■ **Your assignment**: Search the entries for the word "UAMITOS" and copy each line that has it.

** Opening Input material block **

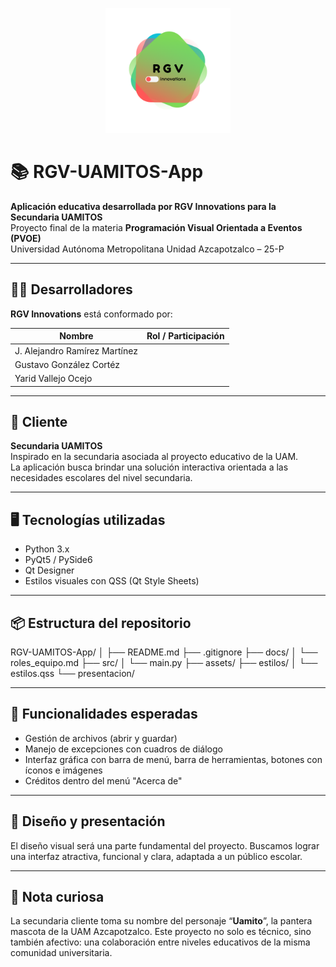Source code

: <p align="center">
  <img src="assets/logo-rgv-innovations.png" alt="Logo de RGV Innovations" width="200"/>
</p>

# 📚 RGV-UAMITOS-App

**Aplicación educativa desarrollada por RGV Innovations para la Secundaria UAMITOS**  
Proyecto final de la materia **Programación Visual Orientada a Eventos (PVOE)**  
Universidad Autónoma Metropolitana Unidad Azcapotzalco – 25-P

---

## 🧑‍💻 Desarrolladores

**RGV Innovations** está conformado por:

| Nombre                        | Rol / Participación |
| ----------------------------- | ------------------- |
| J. Alejandro Ramírez Martínez |                     |
| Gustavo González Cortéz       |                     |
| Yarid Vallejo Ocejo           |                     |

---

## 🏫 Cliente

**Secundaria UAMITOS**  
Inspirado en la secundaria asociada al proyecto educativo de la UAM.  
La aplicación busca brindar una solución interactiva orientada a las necesidades escolares del nivel secundaria.

---

## 🖥️ Tecnologías utilizadas

- Python 3.x
- PyQt5 / PySide6
- Qt Designer
- Estilos visuales con QSS (Qt Style Sheets)

---

## 📦 Estructura del repositorio

RGV-UAMITOS-App/
│
├── README.md
├── .gitignore
├── docs/
│ └── roles_equipo.md
├── src/
│ └── main.py
├── assets/
├── estilos/
│ └── estilos.qss
└── presentacion/

---

## 🧩 Funcionalidades esperadas

- Gestión de archivos (abrir y guardar)
- Manejo de excepciones con cuadros de diálogo
- Interfaz gráfica con barra de menú, barra de herramientas, botones con íconos e imágenes
- Créditos dentro del menú "Acerca de"

---

## 🎨 Diseño y presentación

El diseño visual será una parte fundamental del proyecto. Buscamos lograr una interfaz atractiva, funcional y clara, adaptada a un público escolar.

---

## 🐾 Nota curiosa

La secundaria cliente toma su nombre del personaje “**Uamito**”, la pantera mascota de la UAM Azcapotzalco. Este proyecto no solo es técnico, sino también afectivo: una colaboración entre niveles educativos de la misma comunidad universitaria.
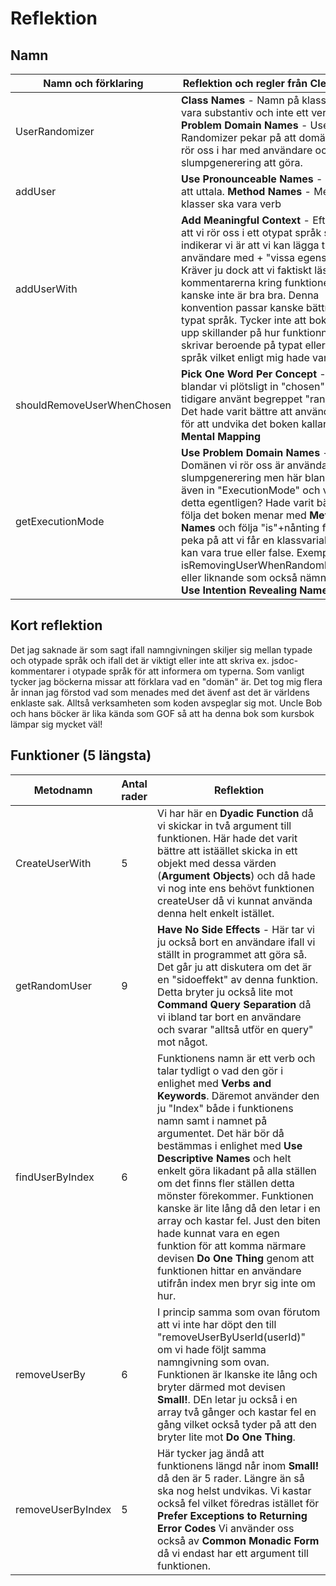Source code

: # Reflektion

## Namn

| Namn och förklaring        | Reflektion och regler från Clean Code                                                                                                                                                                                                                                                                                                                                                                                                                               |
| -------------------------- | ------------------------------------------------------------------------------------------------------------------------------------------------------------------------------------------------------------------------------------------------------------------------------------------------------------------------------------------------------------------------------------------------------------------------------------------------------------------- |
| UserRandomizer             | **Class Names** - Namn på klasser ska vara substantiv och inte ett verb. **Use Problem Domain Names** - User och Randomizer pekar på att domänen vi rör oss i har med användare och slumpgenerering att göra.                                                                                                                                                                                                                                                       |
| addUser                    | **Use Pronounceable Names** - Går lätt att uttala. **Method Names** - Metoder på klasser ska vara verb                                                                                                                                                                                                                                                                                                                                                              |
| addUserWith                | **Add Meaningful Context** - Eftersom att vi rör oss i ett otypat språk så indikerar vi är att vi kan lägga till en användare med + "vissa egenskaper". Kräver ju dock att vi faktiskt läser kommentarerna kring funktionen vilket kanske inte är bra bra. Denna konvention passar kanske bättre i ett typat språk. Tycker inte att boken tar upp skillander på hur funktionnamn ska skrivar beroende på typat eller otypat språk vilket enligt mig hade varit bra. |
| shouldRemoveUserWhenChosen | **Pick One Word Per Concept** - Här blandar vi plötsligt in "chosen" när vi tidigare använt begreppet "random". Det hade varit bättre att använda det för att undvika det boken kallar **Avoid Mental Mapping**                                                                                                                                                                                                                                                     |
| getExecutionMode           | **Use Problem Domain Names** - Domänen vi rör oss är användare och slumpgenerering men här blandar vi även in "ExecutionMode" och vad är detta egentligen? Hade varit bättre att följa det boken menar med **Method Names** och följa "is"+nånting för att peka på att vi får en klassvariabel som kan vara true eller false. Exempelvis isRemovingUserWhenRandomlyChosen eller liknande som också nämns under **Use Intention Revealing Names**                    |

## Kort reflektion

Det jag saknade är som sagt ifall namngivningen skiljer sig mellan typade och otypade språk och ifall det är viktigt eller inte att skriva ex. jsdoc-kommentarer i otypade språk för att informera om typerna. Som vanligt tycker jag böckerna missar att förklara vad en "domän" är. Det tog mig flera år innan jag förstod vad som menades med det ävenf ast det är världens enklaste sak. Alltså verksamheten som koden avspeglar sig mot. Uncle Bob och hans böcker är lika kända som GOF så att ha denna bok som kursbok lämpar sig mycket väl!

## Funktioner (5 längsta)

| Metodnamn         | Antal rader | Reflektion                                                                                                                                                                                                                                                                                                                                                                                                                                                                                                                                                                                                           |
| ----------------- | ----------- | -------------------------------------------------------------------------------------------------------------------------------------------------------------------------------------------------------------------------------------------------------------------------------------------------------------------------------------------------------------------------------------------------------------------------------------------------------------------------------------------------------------------------------------------------------------------------------------------------------------------- |
| CreateUserWith    | 5           | Vi har här en **Dyadic Function** då vi skickar in två argument till funktionen. Här hade det varit bättre att istäället skicka in ett objekt med dessa värden (**Argument Objects**) och då hade vi nog inte ens behövt funktionen createUser då vi kunnat använda denna helt enkelt istället.                                                                                                                                                                                                                                                                                                                      |
| getRandomUser     | 9           | **Have No Side Effects** - Här tar vi ju också bort en användare ifall vi ställt in programmet att göra så. Det går ju att diskutera om det är en "sidoeffekt" av denna funktion. Detta bryter ju också lite mot **Command Query Separation** då vi ibland tar bort en användare och svarar "alltså utför en query" mot något.                                                                                                                                                                                                                                                                                       |
| findUserByIndex   | 6           | Funktionens namn är ett verb och talar tydligt o vad den gör i enlighet med **Verbs and Keywords**. Däremot använder den ju "Index" både i funktionens namn samt i namnet på argumentet. Det här bör då bestämmas i enlighet med **Use Descriptive Names** och helt enkelt göra likadant på alla ställen om det finns fler ställen detta mönster förekommer. Funktionen kanske är lite lång då den letar i en array och kastar fel. Just den biten hade kunnat vara en egen funktion för att komma närmare devisen **Do One Thing** genom att funktionen hittar en användare utifrån index men bryr sig inte om hur. |
| removeUserBy      | 6           | I princip samma som ovan förutom att vi inte har döpt den till "removeUserByUserId(userId)" om vi hade följt samma namngivning som ovan. Funktionen är lkanske ite lång och bryter därmed mot devisen **Small!**. DEn letar ju också i en array två gånger och kastar fel en gång vilket också tyder på att den bryter lite mot **Do One Thing**.                                                                                                                                                                                                                                                                    |
| removeUserByIndex | 5           | Här tycker jag ändå att funktionens längd når inom **Small!** då den är 5 rader. Längre än så ska nog helst undvikas. Vi kastar också fel vilket föredras istället för **Prefer Exceptions to Returning Error Codes** Vi använder oss också av **Common Monadic Form** då vi endast har ett argument till funktionen.                                                                                                                                                                                                                                                                                                |
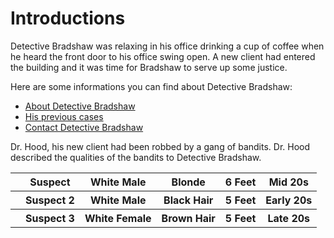 <html>
    <head>
        <title></title>
        <style> 
            td {border:3px solid black;
            border-right:none;
            border bottom:auto
            }
        </style>
    <body>
        <h1>Introductions</h1>
        <p>Detective Bradshaw was relaxing in his office drinking a cup of coffee when he heard the front door to his office swing open. A new client had entered the building and it was time for Bradshaw to serve up some justice. </p>
        <p>
        Here are some informations you can find about Detective Bradshaw:
            <ul>
                <li><a href="About.html">About Detective Bradshaw</a></li>
                <li><a href="Works.html">His previous cases</a></li>
                <li><a href="Contact.html">Contact Detective Bradshaw</a></li>
            </ul>
        </p>
        <p>
        Dr. Hood, his new client had been robbed by a gang of bandits. Dr. Hood described the qualities of the bandits to Detective Bradshaw. 
        </p>
            <tr>
                <table cellpadding="10" cellspacing="5">
            <style>
            td {
                border: 1px solid green;
            }
        </style>
            <th> </th>
            <th> Suspect </th> 
            <th> White Male</th>  
            <th> Blonde </th>
            <th>6 Feet</th>
            <th>Mid 20s </th>
            </tr>
            <tr>
            <th> </th>
            <th> Suspect 2</th>  
            <th> White Male</th>  
            <th> Black Hair </th>
            <th>5 Feet</th>
            <th>Early 20s </th>
            </tr>
            <tr>
            <th> </th>
            <th> Suspect 3</th>  
            <th> White Female</th>  
            <th> Brown Hair </th>
            <th>5 Feet</th>
            <th>Late 20s </th>
            </tr>
        </table>        
    </body>
</html>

** Closing Input material block **

■ **Exercise response**:
# 📚 RGV-UAMITOS-App
**Aplicación educativa desarrollada por RGV Innovations para la Secundaria UAMITOS**  
**Secundaria UAMITOS**  
RGV-UAMITOS-App/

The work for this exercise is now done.